In anticipation of our upcoming Schlock-O-Thon I thought I’d say a word or two about one of my personal favorites in our stack o’ schlock, the 1983 classic Revenge of the Ninja (the title of this post is that film's delightful tagline). The film is part of a trilogy of unrelated films (Enter the Ninja, Revenge of the Ninja, Ninja 3: The Domination) produced by the notorious Cannon Films studio, which began with Enter the Ninja. The first film starred the legendary Franco Nero (Django) in the role of hero, with Sho Kosugi as the silent, villainous black-clad ninja (Nero was actually decked out in white ninja gear which really calls into question his ability to employ the trademark stealth of the ninja). Despite Nero’s status as leading man, Kosugi stole the show with his amazing display of martial arts mastery. The film became a box office success, igniting the unbelievable 80’s ninja craze, and Kosugi was subsequently cast as the hero in the second installment.
Revenge of the Ninja opens in Japan, where Kosugi is being courted by an old buddy from America to come to the U.S. and open a business (selling porcelain dolls). While he discusses the proposition with his friend, his entire family (save for his infant son and elderly mother) are murdered by a band of ninjas. Sho arrives just in time to eliminate the entire horde in a breathtakingly cheesy sword fight. Having lost his family and wishing to abandon his life as a ninja to raise his son, Sho takes the offer and moves to sunny Los Angeles. There’s a wrinkle though. His friend turns out to be another evil ninja! Worse still he’s using Sho’s porcelain dolls to smuggle heroin into the country. Needless to say, when Sho discovers this dirty secret he breaks his oath to abandon the glamorous ninja lifestyle and rejects the timeless art of negotiation as a means to solve his problem. Who would’ve seen that coming?
There were a LOT of ninja films that came out in the 80’s, many of them starring Kosugi, but this one always stood out to me as the winner. First off it’s a basic revenge story which is always appealing. We witness Kosugi’s family wiped out in the beginning of the film, so there’s an immediate viewer connection to the character . . . in other words we all want payback! Secondly, this is one of the first films out of the gate so the formula hadn’t had time to grow stale. The filmmakers were still trying all sorts of crazy ideas and seeing what worked. For example, the final duel on top of an L.A. skyscraper features everything from swordplay to flamethrowers – madness! Better still, there’s a wild van chase where Kosugi is being dragged while hanging off the back door, with his legs generating sparks! Even Indiana Jones didn’t have sparks coming off of his legs! Later ninja films would rely heavily on uninspired martial artistry and way too much boring exposition. This one is pure action from the word go . . . plus lots of 80’s-inspired music and cheese.

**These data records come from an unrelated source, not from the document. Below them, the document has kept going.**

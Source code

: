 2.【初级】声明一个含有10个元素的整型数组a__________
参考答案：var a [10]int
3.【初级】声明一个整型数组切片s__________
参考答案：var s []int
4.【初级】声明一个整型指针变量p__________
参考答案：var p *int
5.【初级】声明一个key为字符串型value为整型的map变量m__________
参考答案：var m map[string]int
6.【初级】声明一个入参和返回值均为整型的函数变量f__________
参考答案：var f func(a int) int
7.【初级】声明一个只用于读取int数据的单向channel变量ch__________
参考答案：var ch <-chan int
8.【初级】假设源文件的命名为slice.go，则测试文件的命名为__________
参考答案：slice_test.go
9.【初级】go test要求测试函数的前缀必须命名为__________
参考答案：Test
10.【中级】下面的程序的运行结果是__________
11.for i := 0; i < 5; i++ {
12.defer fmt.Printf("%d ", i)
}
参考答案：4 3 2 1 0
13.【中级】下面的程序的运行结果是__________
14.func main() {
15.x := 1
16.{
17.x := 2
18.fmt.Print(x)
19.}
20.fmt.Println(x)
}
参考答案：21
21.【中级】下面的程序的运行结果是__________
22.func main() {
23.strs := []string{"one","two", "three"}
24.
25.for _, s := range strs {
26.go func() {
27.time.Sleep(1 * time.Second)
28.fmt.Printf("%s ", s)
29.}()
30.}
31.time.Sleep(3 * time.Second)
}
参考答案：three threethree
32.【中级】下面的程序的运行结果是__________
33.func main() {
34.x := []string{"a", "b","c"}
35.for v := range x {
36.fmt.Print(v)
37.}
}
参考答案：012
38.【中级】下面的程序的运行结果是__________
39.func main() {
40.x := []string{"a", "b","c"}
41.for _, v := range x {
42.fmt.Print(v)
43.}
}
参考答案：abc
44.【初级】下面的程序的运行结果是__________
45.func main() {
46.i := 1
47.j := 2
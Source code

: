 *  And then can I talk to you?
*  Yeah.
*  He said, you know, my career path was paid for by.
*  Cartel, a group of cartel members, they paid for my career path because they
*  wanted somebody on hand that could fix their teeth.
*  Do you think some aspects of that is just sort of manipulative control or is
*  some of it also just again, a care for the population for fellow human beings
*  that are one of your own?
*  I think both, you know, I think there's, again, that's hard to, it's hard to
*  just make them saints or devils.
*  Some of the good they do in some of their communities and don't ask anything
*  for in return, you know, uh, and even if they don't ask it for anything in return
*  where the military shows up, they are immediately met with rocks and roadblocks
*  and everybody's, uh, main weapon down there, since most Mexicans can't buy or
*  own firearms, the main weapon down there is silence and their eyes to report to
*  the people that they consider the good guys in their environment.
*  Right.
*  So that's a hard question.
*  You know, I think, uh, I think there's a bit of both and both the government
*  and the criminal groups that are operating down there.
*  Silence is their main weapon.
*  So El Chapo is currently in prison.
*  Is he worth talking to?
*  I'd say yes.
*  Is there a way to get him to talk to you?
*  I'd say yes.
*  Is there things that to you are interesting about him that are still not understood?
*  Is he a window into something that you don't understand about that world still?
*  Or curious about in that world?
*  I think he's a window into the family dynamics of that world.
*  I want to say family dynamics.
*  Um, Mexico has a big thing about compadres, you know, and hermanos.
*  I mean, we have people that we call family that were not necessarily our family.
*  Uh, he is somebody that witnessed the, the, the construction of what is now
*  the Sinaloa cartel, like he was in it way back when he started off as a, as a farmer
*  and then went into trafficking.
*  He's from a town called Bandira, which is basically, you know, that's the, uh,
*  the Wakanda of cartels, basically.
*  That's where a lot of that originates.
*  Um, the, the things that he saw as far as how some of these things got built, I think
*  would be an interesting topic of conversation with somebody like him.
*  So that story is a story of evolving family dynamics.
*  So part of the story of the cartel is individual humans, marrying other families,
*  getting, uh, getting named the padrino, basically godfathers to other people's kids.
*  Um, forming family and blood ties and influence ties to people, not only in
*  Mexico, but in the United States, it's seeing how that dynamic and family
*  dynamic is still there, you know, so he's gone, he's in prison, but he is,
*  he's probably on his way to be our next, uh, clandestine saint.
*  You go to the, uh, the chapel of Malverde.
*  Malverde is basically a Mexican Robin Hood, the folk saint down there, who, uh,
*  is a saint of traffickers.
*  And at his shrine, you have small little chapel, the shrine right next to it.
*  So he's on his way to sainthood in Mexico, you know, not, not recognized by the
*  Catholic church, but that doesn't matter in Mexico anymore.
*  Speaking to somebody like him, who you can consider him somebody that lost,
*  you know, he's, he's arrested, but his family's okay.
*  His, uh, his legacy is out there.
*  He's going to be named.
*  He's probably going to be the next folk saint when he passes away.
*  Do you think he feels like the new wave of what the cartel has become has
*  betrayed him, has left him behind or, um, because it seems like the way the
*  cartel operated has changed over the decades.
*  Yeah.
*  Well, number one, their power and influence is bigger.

The film was followed by the insane final entry in the series, Ninja 3: The Domination, which also starred Kosugi and Lucinda Dickey (Breakin’). This one crossed the genres of ninjas and horror (what a match), and was a lot of fun, but wasn’t as consistently great as the second film. The assault on some unsuspecting golfers by the evil ninja though is something I will never forget, and easily wins the film a recommendation . . . as if there was any question.
In any case, while it may not be Gymkata, Revenge of the Ninja receives my highest endorsement for your consideration during our annual Schlock-O-Thon. I dare say Rob would even agree with me on this one, despite the fact he has yet to fully embrace Kurt Thomas as a legitimate 80’s action icon (there’s always hope). We have a lot of other great stuff for you to choose from of course . . . and Shark Attack 3. Truly can’t wait! Also, keep watching the blog for a VERY special announcement regarding the Schlock-O-Thon. We shortly expect to receive confirmation on some special guests we are 90% certain will be in attendance : ) You don’t want to miss it!
On a related note, I would be remiss in my duties if I didn’t mention that this week (April 8 specifically) marks the 20-year anniversary of Steven Seagal's presence on the cinematic scene. Above the Law premiered on Friday, April 8, 1988! Wow! Be sure to go out and rent your favorite Seagal film (so many to choose from) this week to mark this momentous occasion! And if you would like a suggestion, you can’t go wrong with Seagal’s DTV epic Belly of the Beast (directed by the fight choreographer of A Chinese Ghost Story 1-3, Hero, and House of Flying Daggers). You have to see it to believe it. Let’s just say you’ll never look at CGI arrows the same way again!